Collected data:

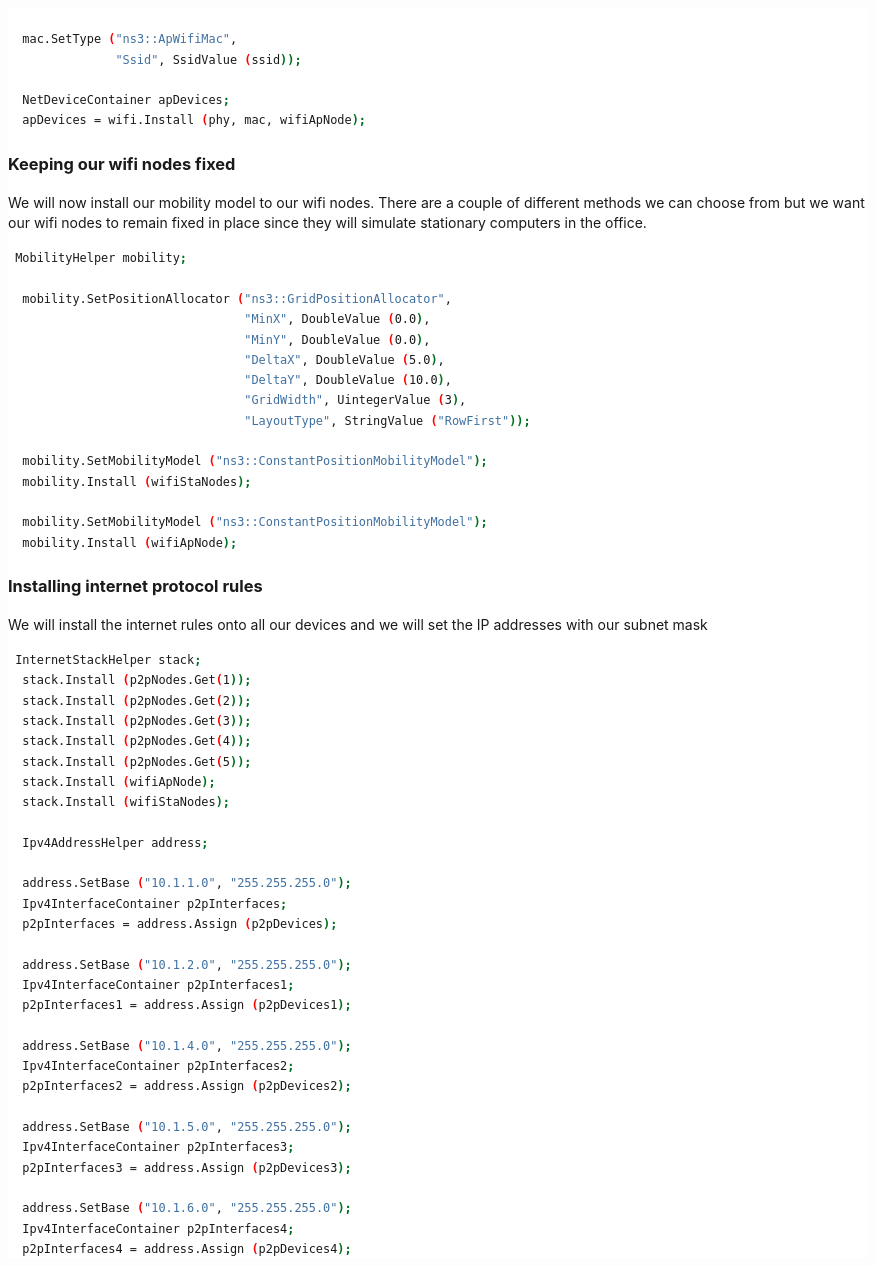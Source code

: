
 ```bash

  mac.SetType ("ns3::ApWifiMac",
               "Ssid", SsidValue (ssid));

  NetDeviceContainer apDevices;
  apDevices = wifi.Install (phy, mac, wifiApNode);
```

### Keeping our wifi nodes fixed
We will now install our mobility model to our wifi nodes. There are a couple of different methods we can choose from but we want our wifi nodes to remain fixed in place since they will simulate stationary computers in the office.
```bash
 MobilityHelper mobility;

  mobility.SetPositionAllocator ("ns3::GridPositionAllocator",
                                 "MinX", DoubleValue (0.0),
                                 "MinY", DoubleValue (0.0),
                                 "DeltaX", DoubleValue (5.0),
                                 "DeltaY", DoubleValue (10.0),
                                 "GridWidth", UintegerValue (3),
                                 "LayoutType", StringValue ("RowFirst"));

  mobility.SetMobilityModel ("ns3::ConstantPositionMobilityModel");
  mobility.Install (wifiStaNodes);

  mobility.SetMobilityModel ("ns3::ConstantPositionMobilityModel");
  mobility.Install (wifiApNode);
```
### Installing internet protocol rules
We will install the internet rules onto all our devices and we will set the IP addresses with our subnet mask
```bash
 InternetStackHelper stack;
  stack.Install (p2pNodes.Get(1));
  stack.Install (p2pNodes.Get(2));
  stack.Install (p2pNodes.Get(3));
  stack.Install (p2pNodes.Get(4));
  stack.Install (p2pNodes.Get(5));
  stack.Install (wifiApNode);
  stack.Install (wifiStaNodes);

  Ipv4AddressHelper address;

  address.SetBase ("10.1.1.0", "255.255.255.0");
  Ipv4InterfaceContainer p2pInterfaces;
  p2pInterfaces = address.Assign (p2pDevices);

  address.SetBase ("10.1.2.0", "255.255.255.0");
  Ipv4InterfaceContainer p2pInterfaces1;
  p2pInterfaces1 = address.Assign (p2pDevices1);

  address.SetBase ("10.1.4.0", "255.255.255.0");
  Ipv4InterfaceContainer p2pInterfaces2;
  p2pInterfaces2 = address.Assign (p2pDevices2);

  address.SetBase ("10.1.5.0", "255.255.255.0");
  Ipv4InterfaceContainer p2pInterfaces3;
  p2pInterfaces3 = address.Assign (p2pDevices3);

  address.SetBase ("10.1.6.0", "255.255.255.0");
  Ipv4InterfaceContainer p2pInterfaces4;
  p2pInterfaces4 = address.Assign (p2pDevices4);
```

WHAT THE EXERCISE ASKS: Go through the data and return each line where the word "wifiStaNodes" appears.

ANSWER BELOW:
  mobility.Install (wifiStaNodes);
  stack.Install (wifiStaNodes);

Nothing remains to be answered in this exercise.